Just a little follow up on that last question.
I use the System.Security.Cryptography
And here is my method:
public static string ComputeMD5Hash(string fileName)
{
return ComputeHash(fileName, new MD5CryptoServiceProvider());
}
I will most likely be timing the execution of the code later on but there must be some general rule of thumb about which hashing algorithm is fastest.

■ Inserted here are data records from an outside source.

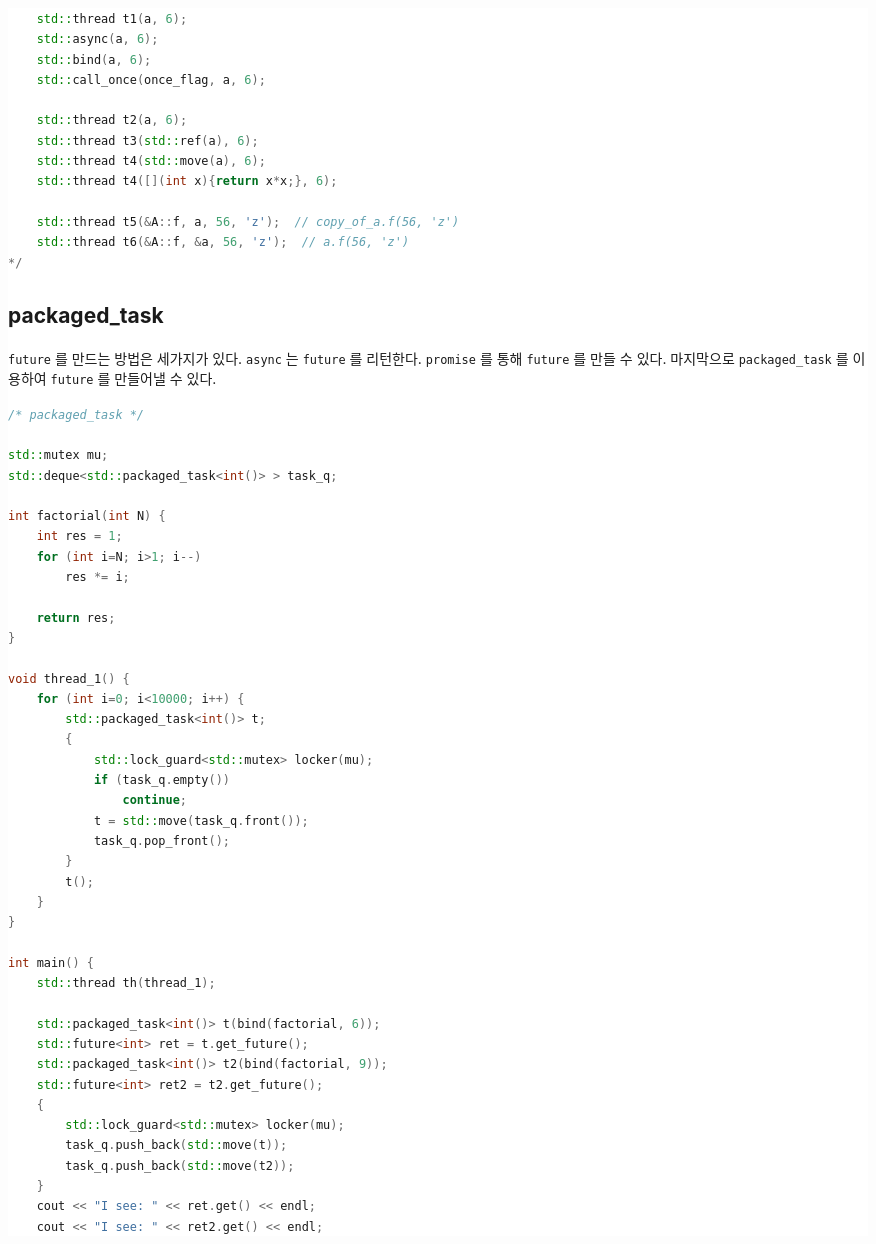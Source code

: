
```cpp
	std::thread t1(a, 6);   
	std::async(a, 6);   
    std::bind(a, 6);
    std::call_once(once_flag, a, 6);

	std::thread t2(a, 6); 
	std::thread t3(std::ref(a), 6); 
	std::thread t4(std::move(a), 6);
	std::thread t4([](int x){return x*x;}, 6);

	std::thread t5(&A::f, a, 56, 'z');  // copy_of_a.f(56, 'z')
	std::thread t6(&A::f, &a, 56, 'z');  // a.f(56, 'z') 
*/
```

## packaged_task

`future` 를 만드는 방법은 세가지가 있다. `async` 는 `future` 를 리턴한다. `promise` 를 통해 `future` 를 만들 수 있다. 마지막으로 `packaged_task` 를 이용하여 `future` 를 만들어낼 수 있다.

```cpp
/* packaged_task */

std::mutex mu;
std::deque<std::packaged_task<int()> > task_q;

int factorial(int N) {
	int res = 1;
	for (int i=N; i>1; i--)
		res *= i;

	return res;
}

void thread_1() {
	for (int i=0; i<10000; i++) {
		std::packaged_task<int()> t;
		{
			std::lock_guard<std::mutex> locker(mu);
			if (task_q.empty()) 
				continue;
			t = std::move(task_q.front());
			task_q.pop_front();
		}
		t();
	}
}

int main() {
	std::thread th(thread_1);

	std::packaged_task<int()> t(bind(factorial, 6));  
	std::future<int> ret = t.get_future();
	std::packaged_task<int()> t2(bind(factorial, 9));
	std::future<int> ret2 = t2.get_future();
	{
		std::lock_guard<std::mutex> locker(mu);
		task_q.push_back(std::move(t));
		task_q.push_back(std::move(t2));
	}
	cout << "I see: " << ret.get() << endl;
	cout << "I see: " << ret2.get() << endl;

```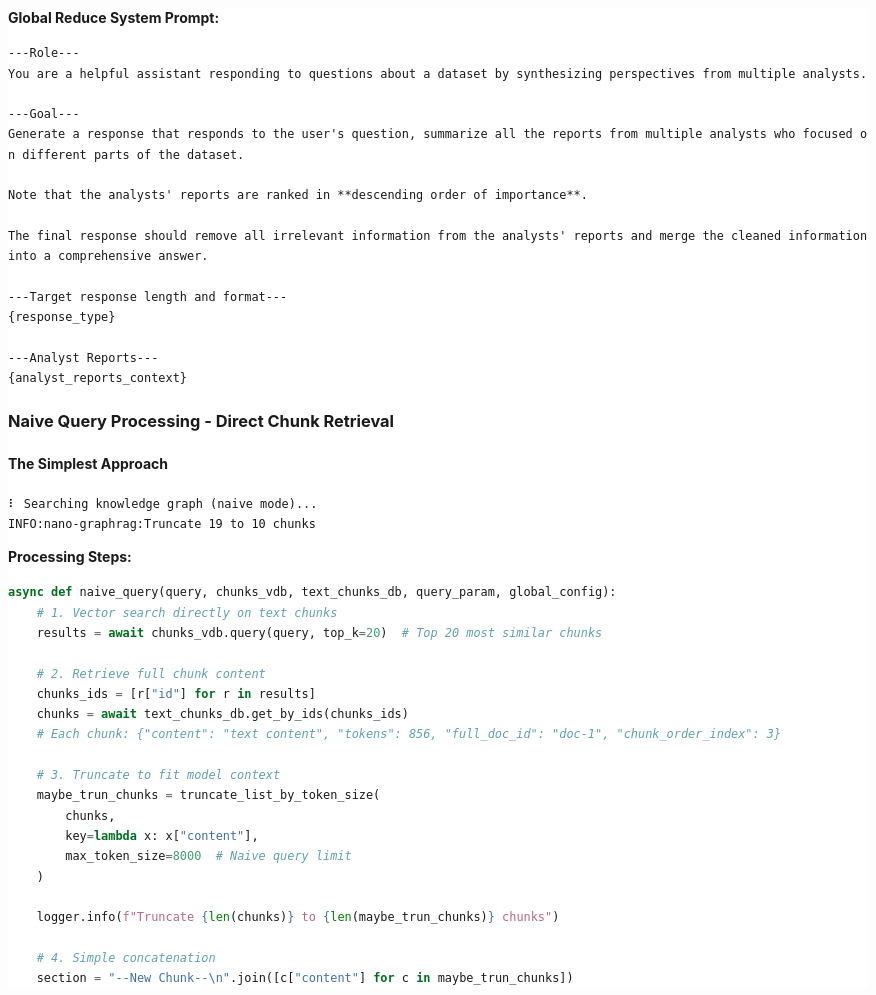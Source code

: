 **Global Reduce System Prompt:**
```
---Role---
You are a helpful assistant responding to questions about a dataset by synthesizing perspectives from multiple analysts.

---Goal---
Generate a response that responds to the user's question, summarize all the reports from multiple analysts who focused on different parts of the dataset.

Note that the analysts' reports are ranked in **descending order of importance**.

The final response should remove all irrelevant information from the analysts' reports and merge the cleaned information into a comprehensive answer.

---Target response length and format---
{response_type}

---Analyst Reports---
{analyst_reports_context}
```

### Naive Query Processing - Direct Chunk Retrieval

#### The Simplest Approach
```
⠇ Searching knowledge graph (naive mode)...
INFO:nano-graphrag:Truncate 19 to 10 chunks
```

**Processing Steps:**
```python
async def naive_query(query, chunks_vdb, text_chunks_db, query_param, global_config):
    # 1. Vector search directly on text chunks
    results = await chunks_vdb.query(query, top_k=20)  # Top 20 most similar chunks
    
    # 2. Retrieve full chunk content
    chunks_ids = [r["id"] for r in results]
    chunks = await text_chunks_db.get_by_ids(chunks_ids)
    # Each chunk: {"content": "text content", "tokens": 856, "full_doc_id": "doc-1", "chunk_order_index": 3}
    
    # 3. Truncate to fit model context
    maybe_trun_chunks = truncate_list_by_token_size(
        chunks,
        key=lambda x: x["content"],
        max_token_size=8000  # Naive query limit
    )
    
    logger.info(f"Truncate {len(chunks)} to {len(maybe_trun_chunks)} chunks")
    
    # 4. Simple concatenation
    section = "--New Chunk--\n".join([c["content"] for c in maybe_trun_chunks])
```
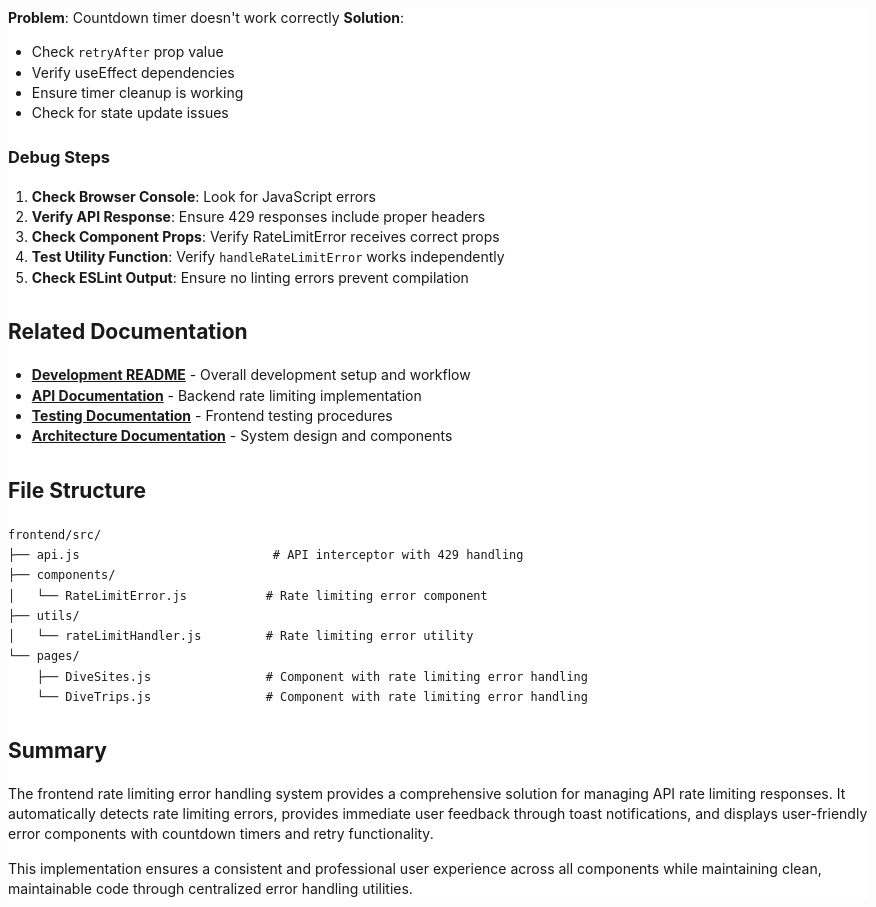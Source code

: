 **Problem**: Countdown timer doesn't work correctly
**Solution**:
- Check `retryAfter` prop value
- Verify useEffect dependencies
- Ensure timer cleanup is working
- Check for state update issues

### Debug Steps

1. **Check Browser Console**: Look for JavaScript errors
2. **Verify API Response**: Ensure 429 responses include proper headers
3. **Check Component Props**: Verify RateLimitError receives correct props
4. **Test Utility Function**: Verify `handleRateLimitError` works independently
5. **Check ESLint Output**: Ensure no linting errors prevent compilation

## Related Documentation

- **[Development README](./README.md)** - Overall development setup and workflow
- **[API Documentation](./api.md)** - Backend rate limiting implementation
- **[Testing Documentation](./testing.md)** - Frontend testing procedures
- **[Architecture Documentation](./architecture.md)** - System design and components

## File Structure

```
frontend/src/
├── api.js                           # API interceptor with 429 handling
├── components/
│   └── RateLimitError.js           # Rate limiting error component
├── utils/
│   └── rateLimitHandler.js         # Rate limiting error utility
└── pages/
    ├── DiveSites.js                # Component with rate limiting error handling
    └── DiveTrips.js                # Component with rate limiting error handling
```

## Summary

The frontend rate limiting error handling system provides a comprehensive solution for managing API rate limiting responses. It automatically detects rate limiting errors, provides immediate user feedback through toast notifications, and displays user-friendly error components with countdown timers and retry functionality.

This implementation ensures a consistent and professional user experience across all components while maintaining clean, maintainable code through centralized error handling utilities.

Also a question I just thought about. Since there is so unlikely I will get a false positive, are there any methods that use less bits to calculate the hash to make it even faster. I think the lowest general method, that I know of, is using 128 bits.
OriginalGriff 23-Nov-11 14:02pm    
The lowest general method that I know of uses 8 bits - and the chance of duplication is very high!
Just XOR each byte and you will reach a 8 bit result, which duplicates pretty often....
LanFanNinja 23-Nov-11 12:44pm    
+5
Sander Rossel 23-Nov-11 13:22pm    
Nice one, 5ed :)
Mehdi Gholam 23-Nov-11 13:32pm    
Actually the collision rate is around 2^39 not the full range of 2^128.

5'ed
I have found the answer to my own question. I simply made a test program to check different methods and, surprisingly, my own implementation works the best.
I used a stopwatch to take the time on three methods. One was to get the MD5 (and SHA1 in a seperate test) hash of the files to be compared into two seperate strings and simply use if(string1.Equals(string2)) to check for a match.
A quicker way was to convert both files into a seperate byte array then looping through the arrays and comparing if the byte arrays match. Since most of the times the files will NOT be the same this dramatically increases the speed. I had a folder with 32 pictures and two of them were a copy paste. 84MB in total.
Test results:
Press enter to begin..

MD5 hash check
Nr of files to check: 32
Nr of matches: 2
Milli seconds: 6243 (Seconds: 6 )

SHA1 hash check
Nr of files to check: 32
Nr of matches: 2
Milli seconds: 7702 (Seconds: 7 )

byte array hash check
Nr of files to check: 32
Nr of matches: 2
Milli seconds: 1241 (Seconds: 1 )

Press enter to exit..

Thanks everyone for the input. If someone wants the algortihms I can post it here.
This is not exactly an answer to the question I had but people who have the same question I had might find this interesting.
I will mark the first answer as the solution since it directly answered my questions.